| Your goal |
Give back the line containing "但是，如果需要复杂的语句，我" along with every line after it, exactly, until the entries end.

| Data supplied |
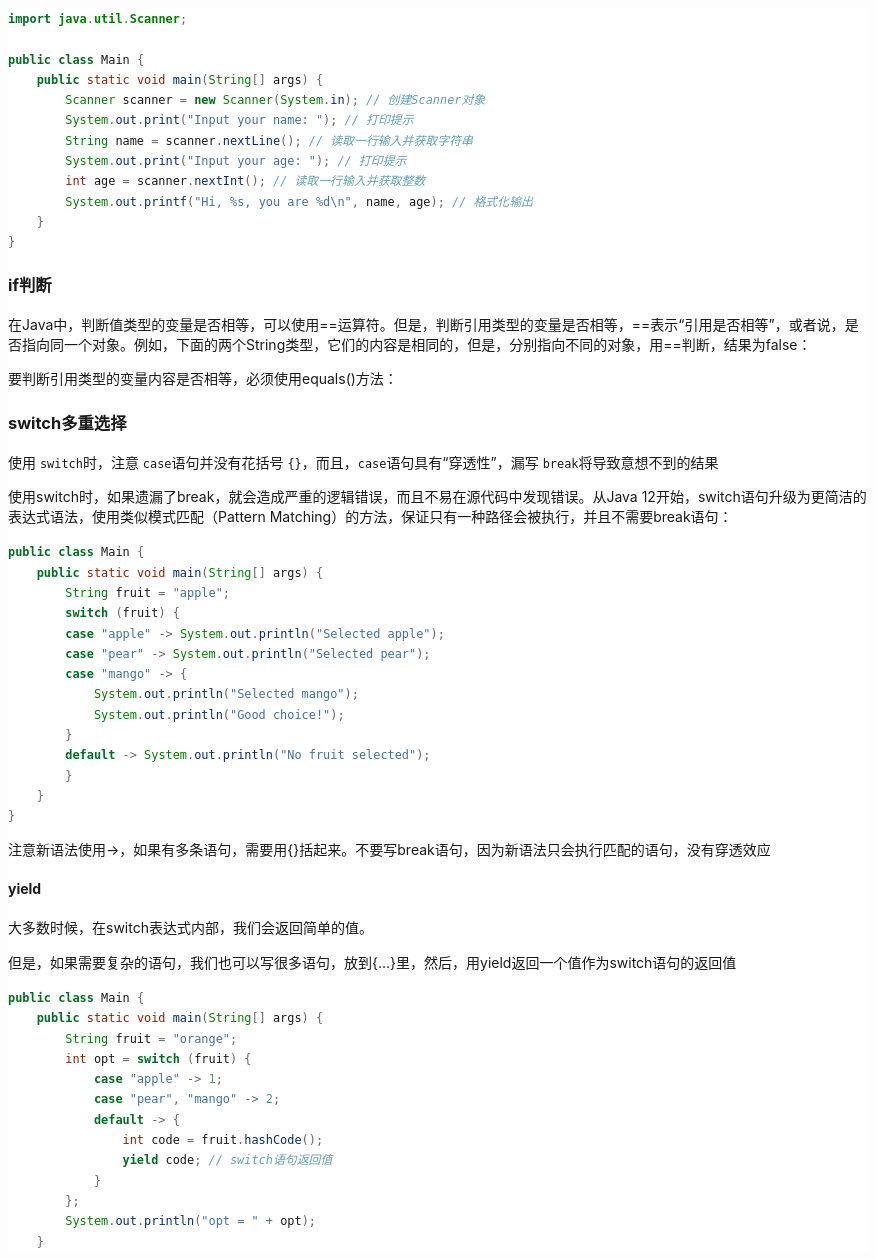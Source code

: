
 ```java
import java.util.Scanner;

public class Main {
    public static void main(String[] args) {
        Scanner scanner = new Scanner(System.in); // 创建Scanner对象
        System.out.print("Input your name: "); // 打印提示
        String name = scanner.nextLine(); // 读取一行输入并获取字符串
        System.out.print("Input your age: "); // 打印提示
        int age = scanner.nextInt(); // 读取一行输入并获取整数
        System.out.printf("Hi, %s, you are %d\n", name, age); // 格式化输出
    }
}
```

### if判断

在Java中，判断值类型的变量是否相等，可以使用==运算符。但是，判断引用类型的变量是否相等，==表示“引用是否相等”，或者说，是否指向同一个对象。例如，下面的两个String类型，它们的内容是相同的，但是，分别指向不同的对象，用==判断，结果为false：

要判断引用类型的变量内容是否相等，必须使用equals()方法：

### switch多重选择

使用 `switch`时，注意 `case`语句并没有花括号 `{}`，而且，`case`语句具有“穿透性”，漏写 `break`将导致意想不到的结果

使用switch时，如果遗漏了break，就会造成严重的逻辑错误，而且不易在源代码中发现错误。从Java 12开始，switch语句升级为更简洁的表达式语法，使用类似模式匹配（Pattern Matching）的方法，保证只有一种路径会被执行，并且不需要break语句：

```java
public class Main {
    public static void main(String[] args) {
        String fruit = "apple";
        switch (fruit) {
        case "apple" -> System.out.println("Selected apple");
        case "pear" -> System.out.println("Selected pear");
        case "mango" -> {
            System.out.println("Selected mango");
            System.out.println("Good choice!");
        }
        default -> System.out.println("No fruit selected");
        }
    }
}
```

注意新语法使用->，如果有多条语句，需要用{}括起来。不要写break语句，因为新语法只会执行匹配的语句，没有穿透效应

#### yield

大多数时候，在switch表达式内部，我们会返回简单的值。

但是，如果需要复杂的语句，我们也可以写很多语句，放到{...}里，然后，用yield返回一个值作为switch语句的返回值

```java
public class Main {
    public static void main(String[] args) {
        String fruit = "orange";
        int opt = switch (fruit) {
            case "apple" -> 1;
            case "pear", "mango" -> 2;
            default -> {
                int code = fruit.hashCode();
                yield code; // switch语句返回值
            }
        };
        System.out.println("opt = " + opt);
    }
```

| Solution to this task |
但是，如果需要复杂的语句，我们也可以写很多语句，放到{...}里，然后，用yield返回一个值作为switch语句的返回值

```java
public class Main {
    public static void main(String[] args) {
        String fruit = "orange";
        int opt = switch (fruit) {
            case "apple" -> 1;
            case "pear", "mango" -> 2;
            default -> {
                int code = fruit.hashCode();
                yield code; // switch语句返回值
            }
        };
        System.out.println("opt = " + opt);
    }
```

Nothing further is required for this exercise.